Hatching a well-planned business proposal to keep an egg from breaking may be a funny way to prove your business acumen, but participants in the Freshman Alumni Summer Internship Program (FASIP) were required to do just that in their final workshop of the semester.

The 27 freshmen were divided into three corporate teams and asked to create a special container to exhibit and ship a fossilized dinosaur egg -- actually a large egg-shaped ball of newspaper covered with masking tape -- for a fictional "Museum of Science."

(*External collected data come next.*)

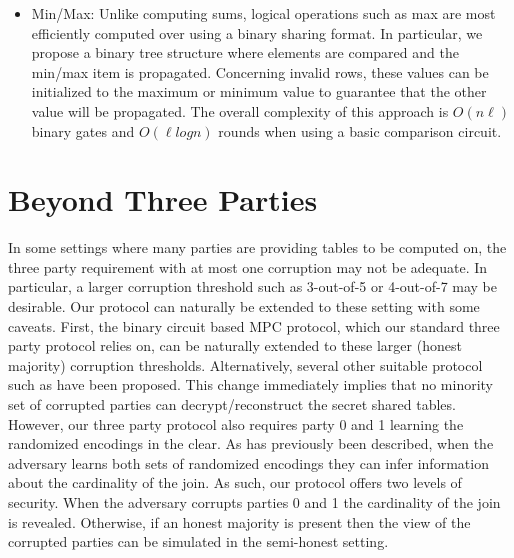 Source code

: \begin{itemize}
	\item  Min/Max: Unlike computing sums, logical operations such as max are most efficiently computed over using a binary sharing format. In particular, we propose a binary tree structure where elements are compared and the min/max item is propagated. Concerning invalid rows, these values can be initialized to the maximum or minimum value to guarantee that the other value will be propagated. The overall complexity of this approach is $O(n\ell)$ binary gates and $O(\ell log n)$ rounds when using a basic comparison circuit\cite{aby3}.
\end{itemize}

\section{Beyond Three Parties}


In some settings where many parties are providing tables to be computed on, the three party requirement with at most one corruption may not be adequate. In particular, a larger corruption threshold such as 3-out-of-5 or 4-out-of-7 may be desirable. Our protocol can naturally be extended to these setting with some caveats. First, the binary circuit based MPC protocol\cite{highthroughput}, which our standard three party protocol relies on, can be naturally extended to these larger (honest majority) corruption thresholds. Alternatively, several other suitable protocol such as\cite{DBLP:conf/crypto/ChidaGHIKLN18} have been proposed. This change immediately implies that no minority set of corrupted parties can decrypt/reconstruct the secret shared tables. However, our three party protocol also requires party 0 and 1 learning the randomized encodings in the clear.  As has previously been described, when the adversary learns both sets of randomized encodings they can infer information about the cardinality of the join. As such, our protocol offers two levels of security. When the adversary corrupts parties 0 and 1 the cardinality of the join is revealed. Otherwise, if an honest majority is present then the view of the corrupted parties can be simulated in the semi-honest setting. 



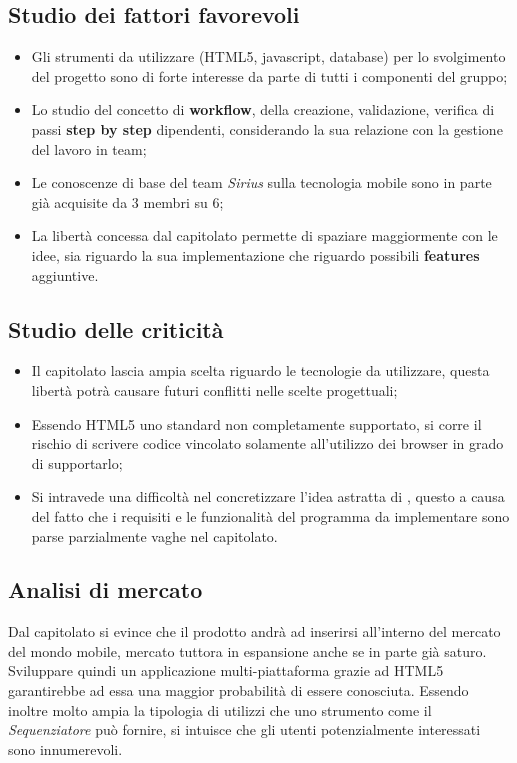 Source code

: \subsection{Studio dei fattori favorevoli}
\begin{itemize}
\item Gli strumenti da utilizzare (HTML5, javascript, database) per lo svolgimento del progetto sono di forte interesse da parte di tutti i componenti del gruppo;
\item Lo studio del concetto di \textbf{workflow}, della creazione, validazione, verifica di passi \textbf{step by step} dipendenti, considerando la sua relazione con la gestione del lavoro in team;
\item Le conoscenze di base del team \textit{Sirius} sulla tecnologia mobile sono in parte già acquisite da 3 membri su 6;
\item La libertà concessa dal capitolato permette di spaziare maggiormente con le idee, sia riguardo la sua implementazione che riguardo possibili \textbf{features} aggiuntive.
\end{itemize}
\subsection{Studio delle criticità}
\begin{itemize}
\item Il capitolato lascia ampia scelta riguardo le tecnologie da utilizzare, questa libertà potrà causare futuri conflitti nelle scelte progettuali;
\item Essendo HTML5 uno standard non completamente supportato, si corre il rischio di scrivere codice vincolato solamente all'utilizzo dei browser in grado di supportarlo;
\item Si intravede una difficoltà nel concretizzare l'idea astratta di \progetto , questo a causa del fatto che i requisiti e le funzionalità del programma da implementare sono parse parzialmente vaghe nel capitolato.
\end{itemize}

\subsection{Analisi di mercato}
Dal capitolato si evince che il prodotto andrà ad inserirsi all'interno del mercato del mondo mobile, mercato tuttora in espansione anche se in parte già saturo. Sviluppare quindi un applicazione multi-piattaforma grazie ad HTML5 garantirebbe ad essa una maggior probabilità di essere conosciuta.
Essendo inoltre molto ampia la tipologia di utilizzi che uno strumento come il \textit{Sequenziatore} può fornire, si intuisce che gli utenti potenzialmente interessati sono innumerevoli.

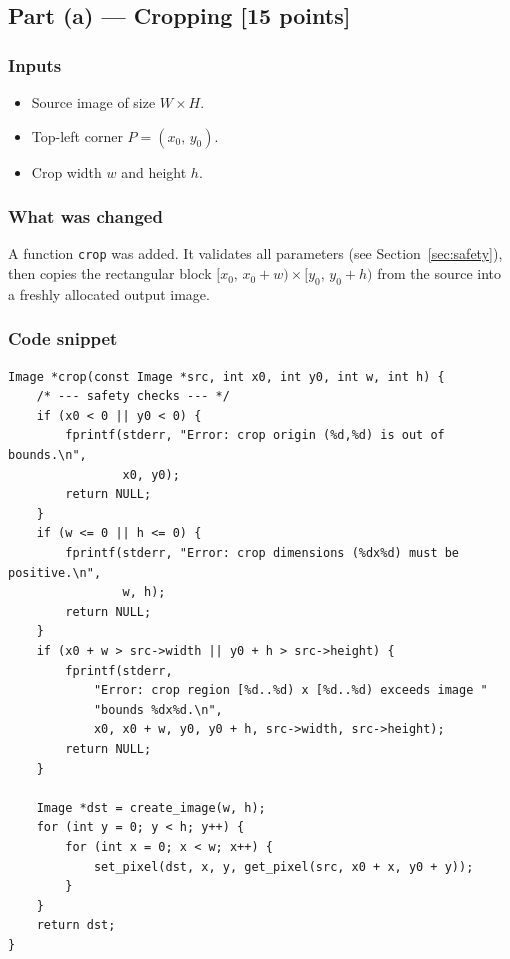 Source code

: \documentclass[12pt,a4paper]{article}
\begin{document}
\subsection{Part (a) — Cropping \textnormal{[15 points]}}

\subsubsection*{Inputs}
\begin{itemize}
    \item Source image of size \(W \times H\).
    \item Top-left corner \(P = (x_0,\, y_0)\).
    \item Crop width \(w\) and height \(h\).
\end{itemize}

\subsubsection*{What was changed}
A function \texttt{crop} was added.
It validates all parameters (see Section~\ref{sec:safety}), then copies the
rectangular block \([x_0,\, x_0+w) \times [y_0,\, y_0+h)\) from the source
into a freshly allocated output image.

\subsubsection*{Code snippet}

\begin{lstlisting}
Image *crop(const Image *src, int x0, int y0, int w, int h) {
    /* --- safety checks --- */
    if (x0 < 0 || y0 < 0) {
        fprintf(stderr, "Error: crop origin (%d,%d) is out of bounds.\n",
                x0, y0);
        return NULL;
    }
    if (w <= 0 || h <= 0) {
        fprintf(stderr, "Error: crop dimensions (%dx%d) must be positive.\n",
                w, h);
        return NULL;
    }
    if (x0 + w > src->width || y0 + h > src->height) {
        fprintf(stderr,
            "Error: crop region [%d..%d) x [%d..%d) exceeds image "
            "bounds %dx%d.\n",
            x0, x0 + w, y0, y0 + h, src->width, src->height);
        return NULL;
    }

    Image *dst = create_image(w, h);
    for (int y = 0; y < h; y++) {
        for (int x = 0; x < w; x++) {
            set_pixel(dst, x, y, get_pixel(src, x0 + x, y0 + y));
        }
    }
    return dst;
}
\end{lstlisting}
\end{document}
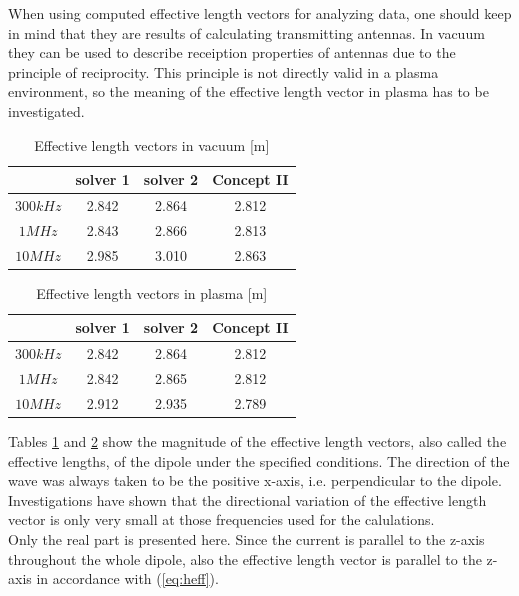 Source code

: \documentclass[draft,ras]{agutex}
\begin{document}
\begin{article}
When using computed effective length vectors for analyzing data, one should keep in mind that they are results of calculating transmitting antennas. In vacuum they can be used to describe receiption properties of antennas due to the principle of reciprocity. This principle is not directly valid in a plasma environment, so the meaning of the effective length vector in plasma has to be investigated.\\


\begin{table}
\caption{Effective length vectors in vacuum [m]}
\label{tab:heff_vacuum}
\begin{tabular}{|c|c|c|c|}
 \hline
 & solver 1  & solver 2  & Concept II \\
\hline
$300 kHz$ & 2.842 & 2.864 & 2.812 \\
$1 MHz$ & 2.843 & 2.866 &  2.813 \\
$10 MHz$ & 2.985 & 3.010 &  2.863  \\
\hline
\end{tabular}
\end{table}

\begin{table}
\caption{Effective length vectors in plasma [m]}
\label{tab:heff_plasma}
\begin{tabular}{|c|c|c|c|}
 \hline
 & solver 1  & solver 2  & Concept II \\
\hline
$300 kHz$ & 2.842 & 2.864 & 2.812  \\
$1 MHz$ & 2.842 & 2.865 & 2.812  \\
$10 MHz$ & 2.912 & 2.935 & 2.789 \\
\hline
\end{tabular}
\end{table}

Tables \ref{tab:heff_vacuum} and \ref{tab:heff_plasma} show the magnitude of the effective length vectors, also called the effective lengths, of the dipole under the specified conditions. The direction of the wave was always taken to be the positive x-axis, i.e. perpendicular to the dipole. Investigations have shown that the directional variation of the effective length vector is only very small at those frequencies used for the calulations.\\

Only the real part is presented here. Since the current is parallel to the z-axis throughout the whole dipole, also the effective length vector is parallel to the z-axis in accordance with (\ref{eq:heff}).\\


\end{article}
\end{document}
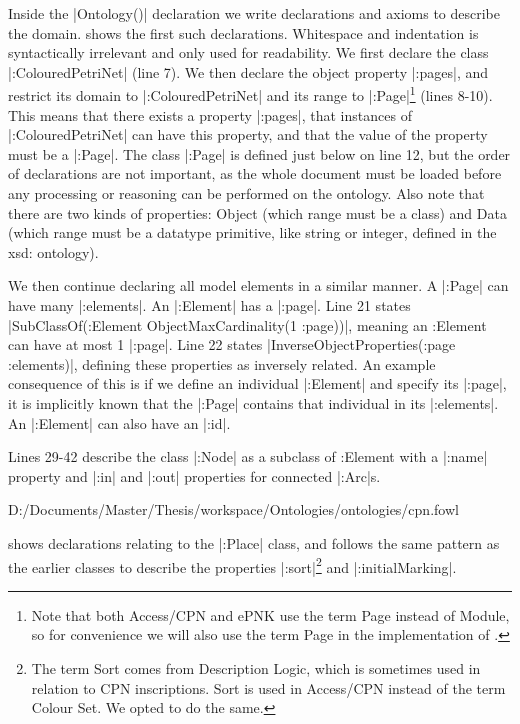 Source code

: Inside the |Ontology()| declaration we write declarations and axioms to describe
the domain.  shows the first such declarations. Whitespace
and indentation is syntactically irrelevant and only used for readability. We
first declare the class |:ColouredPetriNet| (line 7). We then declare the object
property |:pages|, and restrict its domain to |:ColouredPetriNet| and its range
to |:Page|\footnote{Note that both Access/CPN and ePNK use the term Page instead
of Module, so for convenience we will also use the term Page in the
implementation of \thename{}.} (lines 8-10). This means that there exists a
property |:pages|, that instances of |:ColouredPetriNet| can have this property,
and that the value of the property must be a |:Page|. The class |:Page| is
defined just below on line 12, but the order of declarations are not important,
as the whole document must be loaded before any processing or reasoning can be
performed on the ontology. Also note that there are two kinds of properties:
Object (which range must be a class) and Data (which range must be a datatype
primitive, like string or integer, defined in the xsd: ontology).

We then continue declaring all model elements in a similar manner. A |:Page| can
have many |:elements|. An |:Element| has a |:page|. Line 21 states
|SubClassOf(:Element ObjectMaxCardinality(1 :page))|, meaning an :Element can
have at most 1 |:page|.
Line 22 states |InverseObjectProperties(:page :elements)|, defining these
properties as inversely related. An example consequence of this is if we define
an individual |:Element| and specify its |:page|, it is implicitly known that
the |:Page| contains that individual in its |:elements|. An |:Element| can also
have an |:id|.

Lines 29-42 describe the class |:Node| as a subclass of :Element with a |:name|
property and |:in| and |:out| properties for connected |:Arc|s.


{D:/Documents/Master/Thesis/workspace/Ontologies/ontologies/cpn.fowl} 

 shows declarations relating to the |:Place| class, and
follows the same pattern as the earlier classes to describe the properties
|:sort|\footnote{The term Sort comes from Description Logic, which is 
sometimes used in relation to CPN inscriptions. Sort is used in Access/CPN
instead of the term Colour Set. We opted to do the same.} and |:initialMarking|.

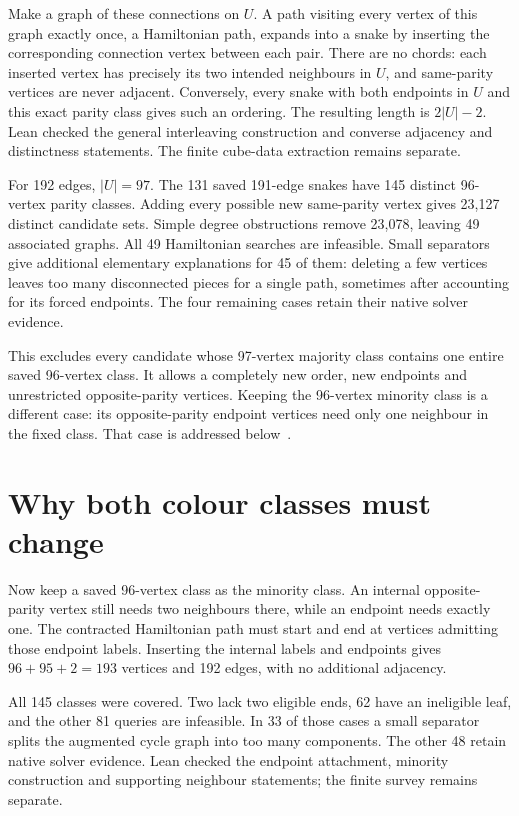 \documentclass[11pt,a4paper]{article}
\begin{document}
Make a graph of these connections on $U$. A path visiting every vertex
of this graph exactly once, a Hamiltonian path, expands into a snake by
inserting the corresponding connection vertex between each pair.
There are no chords: each inserted vertex has precisely its two intended
neighbours in $U$, and same-parity vertices are never adjacent.
Conversely, every snake with both endpoints in $U$ and this exact parity
class gives such an ordering. The resulting length is $2|U|-2$.
Lean checked the general interleaving construction and converse adjacency
and distinctness statements. The finite cube-data extraction remains separate.

For 192 edges, $|U|=97$. The 131 saved 191-edge snakes have 145 distinct
96-vertex parity classes. Adding every possible new same-parity vertex
gives 23,127 distinct candidate sets. Simple degree obstructions remove
23,078, leaving 49 associated graphs. All 49 Hamiltonian searches are
infeasible. Small separators give additional elementary explanations for
45 of them: deleting a few vertices leaves too many disconnected pieces
for a single path, sometimes after accounting for its forced endpoints.
The four remaining cases retain their native solver evidence.

This excludes every candidate whose 97-vertex majority class contains
one entire saved 96-vertex class. It allows a completely new order,
new endpoints and unrestricted opposite-parity vertices. Keeping the
96-vertex minority class is a different case: its opposite-parity
endpoint vertices need only one neighbour in the fixed class. That case
is addressed below~\cite{research231}.

\section{Why both colour classes must change}
Now keep a saved 96-vertex class as the minority class. An internal
opposite-parity vertex still needs two neighbours there, while an
endpoint needs exactly one. The contracted Hamiltonian path must start
and end at vertices admitting those endpoint labels. Inserting the
internal labels and endpoints gives $96+95+2=193$ vertices and 192 edges,
with no additional adjacency.

All 145 classes were covered. Two lack two eligible ends, 62 have an
ineligible leaf, and the other 81 queries are infeasible. In 33 of those
cases a small separator splits the augmented cycle graph into too many
components. The other 48 retain native solver evidence. Lean checked
the endpoint attachment, minority construction and supporting neighbour
statements; the finite survey remains separate.
\end{document}
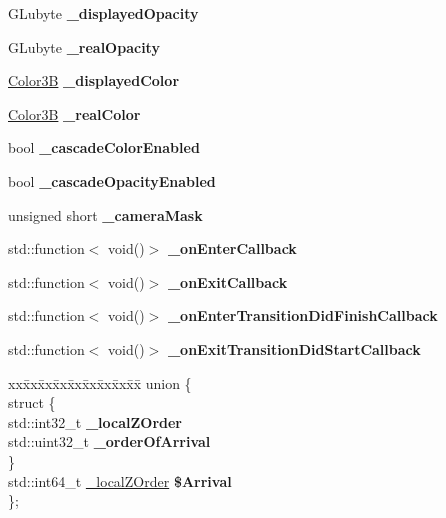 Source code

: \begin{DoxyCompactItemize}
G\+Lubyte {\bfseries \+\_\+displayed\+Opacity}
\item 
\mbox{\label{classNode_a8ee88e0376dada82903f9d76b4416e37}} 
G\+Lubyte {\bfseries \+\_\+real\+Opacity}
\item 
\mbox{\label{classNode_ac70a6642e280ea92d89ea31154b5148e}} 
\hyperlink{structColor3B}{Color3B} {\bfseries \+\_\+displayed\+Color}
\item 
\mbox{\label{classNode_ac937ea0e801b0643b73da4c7149ec75d}} 
\hyperlink{structColor3B}{Color3B} {\bfseries \+\_\+real\+Color}
\item 
\mbox{\label{classNode_a2e154f9f1e136347363e2fdd05a14664}} 
bool {\bfseries \+\_\+cascade\+Color\+Enabled}
\item 
\mbox{\label{classNode_aa793e94b08d5d5ad565ddd63057bf9e7}} 
bool {\bfseries \+\_\+cascade\+Opacity\+Enabled}
\item 
\mbox{\label{classNode_ad031cdf7519c89ff16e8f5891a79710c}} 
unsigned short {\bfseries \+\_\+camera\+Mask}
\item 
\mbox{\label{classNode_a83f477a7efd99e164623e7b3161051ba}} 
std\+::function$<$ void()$>$ {\bfseries \+\_\+on\+Enter\+Callback}
\item 
\mbox{\label{classNode_a9ccbce0c6022f6244c4ac0dfb2b1d1fd}} 
std\+::function$<$ void()$>$ {\bfseries \+\_\+on\+Exit\+Callback}
\item 
\mbox{\label{classNode_a5aff1ceba5b9a02bfdc73d60a19090e6}} 
std\+::function$<$ void()$>$ {\bfseries \+\_\+on\+Enter\+Transition\+Did\+Finish\+Callback}
\item 
\mbox{\label{classNode_a1d331be7013cc0b9ecd7c11d712bdad3}} 
std\+::function$<$ void()$>$ {\bfseries \+\_\+on\+Exit\+Transition\+Did\+Start\+Callback}
\item 
\mbox{\label{classNode_a96786af79481c33d1def62869d62eeee}} 
\begin{tabbing}
xx\=xx\=xx\=xx\=xx\=xx\=xx\=xx\=xx\=\kill
union \{\\
\mbox{\label{unionNode_1_1_0D204_ae24af93084da1038b3e85d6231b597e3}} 
\>struct \{\\
\>\>std::int32\_t {\bfseries \_localZOrder}\\
\>\>std::uint32\_t {\bfseries \_orderOfArrival}\\
\>\} \\
\>std::int64\_t \hyperlink{classNode_acd2322ede4846f7dec8e8202587985a9}{\_localZOrder} {\bfseries \$Arrival}\\
\}; \\


\end{tabbing}
\end{DoxyCompactItemize}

Company teams each designed and built prototype containers for the foot-long egg using cardboard, styrofoam, wire hangers, wooden dowels, cellophane wrap and paper cups. They purchased materials, rented factory space at $1,000 a day, costed out the final project (charging each member's labor at $16/hour), submitted a bid and, finally, tried to sell their product through a presentation to a mock board of directors.

And they did all that in just three hours.

"It was crazy in here for a while. There were students running from room to room in frenzied activity," said Marshall Hughes, program coordinator for FASIP.

Mr. Hughes and Professor of Anthropology Arthur Steinberg, a MacVicar Fellow and director of FASIP and the Integrated Studies Program (ISP), contrived the dinosaur egg game to help teach freshmen what it's like to work in teams in a corporate environment.

"We've held a series of workshops dealing with interviews and communications, memos and meetings, and the dynamics of the workplace," Professor Steinberg said. "What we wanted to do in the final workshop was put a lot of this together in a game that would simulate an on-the-job environment, with students working in teams to produce something, in hardly any time."

They set up two factories and a supply house in Building 16 classrooms, and required the corporate teams to do business with the managers of those entities. Rosalind Wood, administrative assistant to the provost, acted as owner of the factory space ("Rosalind Wood Enterprises"), and ISP lecturer Freddie Steinberg managed "Fred's Materials and Supplies." Other MIT staff served as company presidents to advise the students.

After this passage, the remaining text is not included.